American Israeli entrepreneur and technology developer

Ami Miron (עמי מירון) is an American Israeli entrepreneur and technology developer specializing in consumer electronics, the Internet, and television. He developed and patented the first commercially successful Picture In Picture (PIP) for Philips Electronics. Miron also worked to solve the problem of ghost images on television and led the development of the first high-definition television (HDTV) system in the U.S. He received two Technology and Engineering Emmy Awards for these last two innovations.

== Early life and education ==
Miron was born and grew up on Kibbutz Ruhama in southern Israel. Following service in the Israel Defense Forces (IDF) during the 1973 Yom Kippur War , he earned a Bachelor of Science (BSc) in electrical engineering from the Technion, Israel Institute of Technology He went on to receive a master's degree in electrical engineering (MSEE) from the Polytechnic Institute of New York University and a professional degree in electrical engineering from Columbia University. He later completed an executive management program at Babson College.

==Career==

===Philips Electronics===
After working for Dutch electronics company Philips in the Netherlands, in 1981 Miron came to the U.S. in 1981 to work for them. Miron developed and patented the first Picture in Picture (PIP) system for Philips. He subsequently developed a system to solve the problem of ghost images on television. The FCC selected this Ghost Canceling System as the U.S. standard, which won Miron a Technology and Engineering Emmy Award. Miron won his second Technology and Engineering Emmy Award for leading the development of the first high-definition television (HDTV) system in the U.S., which the FCC then selected as the U.S. standard.

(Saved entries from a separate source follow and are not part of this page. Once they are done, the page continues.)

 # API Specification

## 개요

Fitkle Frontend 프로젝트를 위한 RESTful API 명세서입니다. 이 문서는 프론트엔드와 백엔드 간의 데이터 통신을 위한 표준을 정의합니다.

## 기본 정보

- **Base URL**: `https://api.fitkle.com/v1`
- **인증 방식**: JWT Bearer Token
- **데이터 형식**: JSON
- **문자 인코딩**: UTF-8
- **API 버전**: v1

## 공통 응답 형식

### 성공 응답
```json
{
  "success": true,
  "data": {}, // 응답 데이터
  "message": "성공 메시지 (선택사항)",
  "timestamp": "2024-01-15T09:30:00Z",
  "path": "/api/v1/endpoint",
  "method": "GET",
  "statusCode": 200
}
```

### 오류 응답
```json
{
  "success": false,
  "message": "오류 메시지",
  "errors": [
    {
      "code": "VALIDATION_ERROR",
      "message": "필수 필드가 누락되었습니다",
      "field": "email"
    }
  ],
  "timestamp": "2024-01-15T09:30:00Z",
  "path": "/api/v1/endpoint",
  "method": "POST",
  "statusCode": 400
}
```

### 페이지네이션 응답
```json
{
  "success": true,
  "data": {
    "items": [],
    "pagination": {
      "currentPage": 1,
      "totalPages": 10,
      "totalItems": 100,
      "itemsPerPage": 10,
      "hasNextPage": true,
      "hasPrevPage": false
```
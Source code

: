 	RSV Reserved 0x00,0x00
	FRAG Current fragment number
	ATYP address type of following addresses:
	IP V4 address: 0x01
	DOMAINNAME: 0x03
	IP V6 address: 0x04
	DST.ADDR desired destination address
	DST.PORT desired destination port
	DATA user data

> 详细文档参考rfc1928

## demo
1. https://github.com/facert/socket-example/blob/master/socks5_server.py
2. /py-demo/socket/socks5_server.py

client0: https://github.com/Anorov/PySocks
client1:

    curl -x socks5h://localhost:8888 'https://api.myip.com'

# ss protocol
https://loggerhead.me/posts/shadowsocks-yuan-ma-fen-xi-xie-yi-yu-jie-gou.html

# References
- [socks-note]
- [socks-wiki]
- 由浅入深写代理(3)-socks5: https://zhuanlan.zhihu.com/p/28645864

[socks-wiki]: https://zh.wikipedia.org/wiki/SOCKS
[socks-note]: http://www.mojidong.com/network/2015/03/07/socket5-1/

===General Instrument Corporation===
In 1993, Miron joined Horsham, Pennsylvania-based General Instrument Corporation (later part of Motorola and now Google) as vice president to lead advanced technology and new products for the cable television, consumer and telecommunication markets.

===MoreCom===
In 1997, Miron left General Instrument to found MoreCom Inc., a software networking company based in Horsham that provided digital entertainment and Internet content to televisions. In 2000, Liberate Technologies acquired the privately held firm in an all-stock deal.

==Current ventures==
Miron is the founder and president of Philadelphia-based AM Partners, which works with entrepreneurs, start-ups, venture capital, and universities. He serves on the board of Ben Franklin Technology Partners and on the advisory board of Emerald Stage2 Ventures. Miron also serves as a senior advisor at the Wharton Small Business Development Center and an advisor to the Columbia University Entrepreneurship program.

==Personal life==
Miron resides in Dresher, Pennsylvania and is the father to four children.